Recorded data
*** Block opens ***
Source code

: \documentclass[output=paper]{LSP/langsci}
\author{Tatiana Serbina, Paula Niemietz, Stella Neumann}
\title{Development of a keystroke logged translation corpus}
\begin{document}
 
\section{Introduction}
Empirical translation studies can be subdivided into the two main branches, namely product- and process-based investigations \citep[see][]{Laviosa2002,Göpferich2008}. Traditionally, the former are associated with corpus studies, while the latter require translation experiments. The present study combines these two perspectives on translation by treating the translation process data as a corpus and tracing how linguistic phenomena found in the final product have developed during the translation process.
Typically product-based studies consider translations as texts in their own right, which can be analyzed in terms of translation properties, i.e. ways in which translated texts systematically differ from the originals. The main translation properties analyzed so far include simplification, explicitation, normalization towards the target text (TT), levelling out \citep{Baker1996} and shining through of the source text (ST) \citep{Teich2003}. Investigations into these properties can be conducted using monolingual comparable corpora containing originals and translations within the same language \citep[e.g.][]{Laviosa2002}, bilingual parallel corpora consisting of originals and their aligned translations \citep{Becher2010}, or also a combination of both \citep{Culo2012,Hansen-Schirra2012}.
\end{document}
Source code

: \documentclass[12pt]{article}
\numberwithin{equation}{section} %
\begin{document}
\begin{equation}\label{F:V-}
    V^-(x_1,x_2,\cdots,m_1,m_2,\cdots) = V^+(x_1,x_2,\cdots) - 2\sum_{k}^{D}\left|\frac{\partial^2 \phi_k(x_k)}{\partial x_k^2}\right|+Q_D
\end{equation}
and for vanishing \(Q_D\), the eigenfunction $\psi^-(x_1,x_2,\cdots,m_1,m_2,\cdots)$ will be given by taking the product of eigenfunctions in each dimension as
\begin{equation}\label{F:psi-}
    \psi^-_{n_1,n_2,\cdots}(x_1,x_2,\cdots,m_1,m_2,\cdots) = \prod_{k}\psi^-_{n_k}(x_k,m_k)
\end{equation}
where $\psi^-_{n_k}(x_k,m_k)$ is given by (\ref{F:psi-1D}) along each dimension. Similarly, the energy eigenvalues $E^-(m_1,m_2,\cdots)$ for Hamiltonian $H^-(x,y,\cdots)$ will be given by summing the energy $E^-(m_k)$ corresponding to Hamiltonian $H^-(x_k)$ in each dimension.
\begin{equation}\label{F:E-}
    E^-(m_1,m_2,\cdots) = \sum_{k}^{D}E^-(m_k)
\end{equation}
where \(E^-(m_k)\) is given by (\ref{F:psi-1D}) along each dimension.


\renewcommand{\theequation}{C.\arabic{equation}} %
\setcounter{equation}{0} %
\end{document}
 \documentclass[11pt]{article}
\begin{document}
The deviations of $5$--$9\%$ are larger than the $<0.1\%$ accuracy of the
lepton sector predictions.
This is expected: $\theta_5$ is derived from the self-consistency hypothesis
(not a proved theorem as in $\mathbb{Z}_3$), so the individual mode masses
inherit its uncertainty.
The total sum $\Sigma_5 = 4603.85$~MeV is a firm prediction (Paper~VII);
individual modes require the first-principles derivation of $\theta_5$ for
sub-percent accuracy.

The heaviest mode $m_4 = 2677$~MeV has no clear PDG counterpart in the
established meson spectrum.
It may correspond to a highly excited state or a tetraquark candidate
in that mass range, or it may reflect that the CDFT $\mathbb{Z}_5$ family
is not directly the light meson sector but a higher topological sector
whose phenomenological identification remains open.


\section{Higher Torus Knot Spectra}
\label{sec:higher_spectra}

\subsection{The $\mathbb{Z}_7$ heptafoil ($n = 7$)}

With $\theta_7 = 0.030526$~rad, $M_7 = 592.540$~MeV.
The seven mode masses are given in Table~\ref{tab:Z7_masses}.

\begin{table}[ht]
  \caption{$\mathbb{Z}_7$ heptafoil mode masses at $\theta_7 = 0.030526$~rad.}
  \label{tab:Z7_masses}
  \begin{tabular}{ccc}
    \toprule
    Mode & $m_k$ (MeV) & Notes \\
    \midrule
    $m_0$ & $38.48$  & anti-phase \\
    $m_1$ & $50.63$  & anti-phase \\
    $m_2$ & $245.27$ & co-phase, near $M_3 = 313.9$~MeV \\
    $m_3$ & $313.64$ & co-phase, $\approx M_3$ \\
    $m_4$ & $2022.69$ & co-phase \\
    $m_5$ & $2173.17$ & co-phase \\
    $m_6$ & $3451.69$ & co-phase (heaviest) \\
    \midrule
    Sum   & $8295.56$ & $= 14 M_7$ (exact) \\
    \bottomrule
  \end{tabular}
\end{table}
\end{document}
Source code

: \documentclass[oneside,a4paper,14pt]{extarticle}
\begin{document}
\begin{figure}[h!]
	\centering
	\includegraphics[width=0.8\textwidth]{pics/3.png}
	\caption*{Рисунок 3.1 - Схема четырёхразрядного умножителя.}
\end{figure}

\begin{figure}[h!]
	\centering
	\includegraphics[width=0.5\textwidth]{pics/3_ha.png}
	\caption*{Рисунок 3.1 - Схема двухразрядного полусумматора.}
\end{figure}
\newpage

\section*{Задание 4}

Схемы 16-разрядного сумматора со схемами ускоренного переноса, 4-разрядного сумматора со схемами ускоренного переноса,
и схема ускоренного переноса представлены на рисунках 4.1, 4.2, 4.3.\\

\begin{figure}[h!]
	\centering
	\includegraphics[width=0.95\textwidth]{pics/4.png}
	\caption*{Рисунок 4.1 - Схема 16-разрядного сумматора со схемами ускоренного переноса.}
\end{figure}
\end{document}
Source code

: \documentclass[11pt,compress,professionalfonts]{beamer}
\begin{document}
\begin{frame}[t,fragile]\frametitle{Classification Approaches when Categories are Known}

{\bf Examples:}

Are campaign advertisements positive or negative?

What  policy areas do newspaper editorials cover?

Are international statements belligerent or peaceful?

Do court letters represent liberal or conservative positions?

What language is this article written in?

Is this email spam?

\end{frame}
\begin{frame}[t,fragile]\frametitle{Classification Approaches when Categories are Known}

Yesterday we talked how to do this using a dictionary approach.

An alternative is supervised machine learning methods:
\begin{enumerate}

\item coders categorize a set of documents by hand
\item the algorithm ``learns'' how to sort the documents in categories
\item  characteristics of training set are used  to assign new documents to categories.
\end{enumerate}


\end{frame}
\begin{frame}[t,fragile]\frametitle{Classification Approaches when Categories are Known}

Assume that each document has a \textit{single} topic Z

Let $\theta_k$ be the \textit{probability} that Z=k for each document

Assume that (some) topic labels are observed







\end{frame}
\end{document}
*** Block closes ***
> Problem
Reproduce every record that appears above, keeping the wording exact.

> Reply
Source code

: \documentclass[output=paper]{LSP/langsci}
\author{Tatiana Serbina, Paula Niemietz, Stella Neumann}
\title{Development of a keystroke logged translation corpus}
\begin{document}
 
\section{Introduction}
Empirical translation studies can be subdivided into the two main branches, namely product- and process-based investigations \citep[see][]{Laviosa2002,Göpferich2008}. Traditionally, the former are associated with corpus studies, while the latter require translation experiments. The present study combines these two perspectives on translation by treating the translation process data as a corpus and tracing how linguistic phenomena found in the final product have developed during the translation process.
Typically product-based studies consider translations as texts in their own right, which can be analyzed in terms of translation properties, i.e. ways in which translated texts systematically differ from the originals. The main translation properties analyzed so far include simplification, explicitation, normalization towards the target text (TT), levelling out \citep{Baker1996} and shining through of the source text (ST) \citep{Teich2003}. Investigations into these properties can be conducted using monolingual comparable corpora containing originals and translations within the same language \citep[e.g.][]{Laviosa2002}, bilingual parallel corpora consisting of originals and their aligned translations \citep{Becher2010}, or also a combination of both \citep{Culo2012,Hansen-Schirra2012}.
\end{document}
Source code

: \documentclass[12pt]{article}
\numberwithin{equation}{section} %
\begin{document}
\begin{equation}\label{F:V-}
    V^-(x_1,x_2,\cdots,m_1,m_2,\cdots) = V^+(x_1,x_2,\cdots) - 2\sum_{k}^{D}\left|\frac{\partial^2 \phi_k(x_k)}{\partial x_k^2}\right|+Q_D
\end{equation}
and for vanishing \(Q_D\), the eigenfunction $\psi^-(x_1,x_2,\cdots,m_1,m_2,\cdots)$ will be given by taking the product of eigenfunctions in each dimension as
\begin{equation}\label{F:psi-}
    \psi^-_{n_1,n_2,\cdots}(x_1,x_2,\cdots,m_1,m_2,\cdots) = \prod_{k}\psi^-_{n_k}(x_k,m_k)
\end{equation}
where $\psi^-_{n_k}(x_k,m_k)$ is given by (\ref{F:psi-1D}) along each dimension. Similarly, the energy eigenvalues $E^-(m_1,m_2,\cdots)$ for Hamiltonian $H^-(x,y,\cdots)$ will be given by summing the energy $E^-(m_k)$ corresponding to Hamiltonian $H^-(x_k)$ in each dimension.
\begin{equation}\label{F:E-}
    E^-(m_1,m_2,\cdots) = \sum_{k}^{D}E^-(m_k)
\end{equation}
where \(E^-(m_k)\) is given by (\ref{F:psi-1D}) along each dimension.


\renewcommand{\theequation}{C.\arabic{equation}} %
\setcounter{equation}{0} %
\end{document}
 \documentclass[11pt]{article}
\begin{document}
The deviations of $5$--$9\%$ are larger than the $<0.1\%$ accuracy of the
lepton sector predictions.
This is expected: $\theta_5$ is derived from the self-consistency hypothesis
(not a proved theorem as in $\mathbb{Z}_3$), so the individual mode masses
inherit its uncertainty.
The total sum $\Sigma_5 = 4603.85$~MeV is a firm prediction (Paper~VII);
individual modes require the first-principles derivation of $\theta_5$ for
sub-percent accuracy.

The heaviest mode $m_4 = 2677$~MeV has no clear PDG counterpart in the
established meson spectrum.
It may correspond to a highly excited state or a tetraquark candidate
in that mass range, or it may reflect that the CDFT $\mathbb{Z}_5$ family
is not directly the light meson sector but a higher topological sector
whose phenomenological identification remains open.


\section{Higher Torus Knot Spectra}
\label{sec:higher_spectra}

\subsection{The $\mathbb{Z}_7$ heptafoil ($n = 7$)}

With $\theta_7 = 0.030526$~rad, $M_7 = 592.540$~MeV.
The seven mode masses are given in Table~\ref{tab:Z7_masses}.

\begin{table}[ht]
  \caption{$\mathbb{Z}_7$ heptafoil mode masses at $\theta_7 = 0.030526$~rad.}
  \label{tab:Z7_masses}
  \begin{tabular}{ccc}
    \toprule
    Mode & $m_k$ (MeV) & Notes \\
    \midrule
    $m_0$ & $38.48$  & anti-phase \\
    $m_1$ & $50.63$  & anti-phase \\
    $m_2$ & $245.27$ & co-phase, near $M_3 = 313.9$~MeV \\
    $m_3$ & $313.64$ & co-phase, $\approx M_3$ \\
    $m_4$ & $2022.69$ & co-phase \\
    $m_5$ & $2173.17$ & co-phase \\
    $m_6$ & $3451.69$ & co-phase (heaviest) \\
    \midrule
    Sum   & $8295.56$ & $= 14 M_7$ (exact) \\
    \bottomrule
  \end{tabular}
\end{table}
\end{document}
Source code

: \documentclass[oneside,a4paper,14pt]{extarticle}
\begin{document}
\begin{figure}[h!]
	\centering
	\includegraphics[width=0.8\textwidth]{pics/3.png}
	\caption*{Рисунок 3.1 - Схема четырёхразрядного умножителя.}
\end{figure}

\begin{figure}[h!]
	\centering
	\includegraphics[width=0.5\textwidth]{pics/3_ha.png}
	\caption*{Рисунок 3.1 - Схема двухразрядного полусумматора.}
\end{figure}
\newpage

\section*{Задание 4}

Схемы 16-разрядного сумматора со схемами ускоренного переноса, 4-разрядного сумматора со схемами ускоренного переноса,
и схема ускоренного переноса представлены на рисунках 4.1, 4.2, 4.3.\\

\begin{figure}[h!]
	\centering
	\includegraphics[width=0.95\textwidth]{pics/4.png}
	\caption*{Рисунок 4.1 - Схема 16-разрядного сумматора со схемами ускоренного переноса.}
\end{figure}
\end{document}
Source code

: \documentclass[11pt,compress,professionalfonts]{beamer}
\begin{document}
\begin{frame}[t,fragile]\frametitle{Classification Approaches when Categories are Known}

{\bf Examples:}

Are campaign advertisements positive or negative?

What  policy areas do newspaper editorials cover?

Are international statements belligerent or peaceful?

Do court letters represent liberal or conservative positions?

What language is this article written in?

Is this email spam?

\end{frame}
\begin{frame}[t,fragile]\frametitle{Classification Approaches when Categories are Known}

Yesterday we talked how to do this using a dictionary approach.

An alternative is supervised machine learning methods:
\begin{enumerate}

\item coders categorize a set of documents by hand
\item the algorithm ``learns'' how to sort the documents in categories
\item  characteristics of training set are used  to assign new documents to categories.
\end{enumerate}


\end{frame}
\begin{frame}[t,fragile]\frametitle{Classification Approaches when Categories are Known}

Assume that each document has a \textit{single} topic Z

Let $\theta_k$ be the \textit{probability} that Z=k for each document

Assume that (some) topic labels are observed







\end{frame}
\end{document}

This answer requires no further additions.